Dataset entries
========================================================================

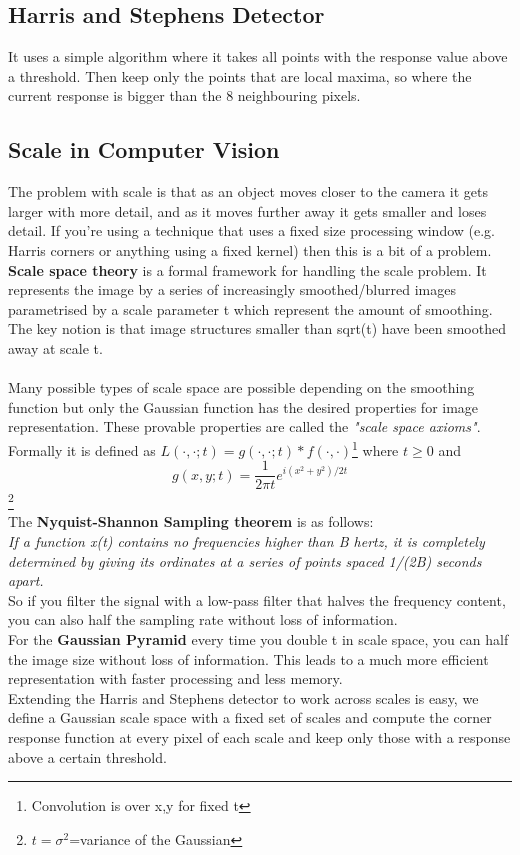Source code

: \documentclass{article}
\begin{document}
	\subsection{Harris and Stephens Detector}
	It uses a simple algorithm where it takes all points with the response value above a threshold. Then keep only the points that are local maxima, so where the current response is bigger than the 8 neighbouring pixels.
	\subsection{Scale in Computer Vision}
	The problem with scale is that as an object moves closer to the camera it gets larger with more detail, and as it moves further away it gets smaller and loses detail. If you're using a technique that uses a fixed size processing window (e.g. Harris corners or anything using a fixed kernel) then this is a bit of a problem.\\
	\textbf{Scale space theory} is a formal framework for handling the scale problem. It represents the image by a series of increasingly smoothed/blurred images parametrised by a scale parameter t which represent the amount of smoothing. The key notion is that image structures smaller than sqrt(t) have been smoothed away at scale t.\\
	\\
	Many possible types of scale space are possible depending on the smoothing function but only the Gaussian function has the desired properties for image representation. These provable properties are called the \textit{"scale space axioms"}. Formally it is defined as $L(\cdot,\cdot;t)=g(\cdot,\cdot;t)*f(\cdot,\cdot)$\footnote{Convolution is over x,y for fixed t} where $t\geq0$ and
	$$g(x,y;t)=\frac{1}{2\pi t}e^{i(x^2+y^2)/2t}$$\footnote{$t=\sigma^2$=variance of the Gaussian}
	\\
	The \textbf{Nyquist-Shannon Sampling theorem} is as follows:\\
	\textit{If a function x(t) contains no frequencies higher than B hertz, it is completely determined by giving its ordinates at a series of points spaced 1/(2B) seconds apart.}\\
	So if you filter the signal with a low-pass filter that halves the frequency content, you can also half the sampling rate without loss of information.\\
	For the \textbf{Gaussian Pyramid} every time you double t in scale space, you can half the image size without loss of information. This leads to a much more efficient representation with faster processing and less memory.\\
	Extending the Harris and Stephens detector to work across scales is easy, we define a Gaussian scale space with a fixed set of scales and compute the corner response function at every pixel of each scale and keep only those with a response above a certain threshold.
\end{document}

========================================================================

Return the lines above that include the string "without".

Exercise response
	So if you filter the signal with a low-pass filter that halves the frequency content, you can also half the sampling rate without loss of information.\\
	For the \textbf{Gaussian Pyramid} every time you double t in scale space, you can half the image size without loss of information. This leads to a much more efficient representation with faster processing and less memory.\\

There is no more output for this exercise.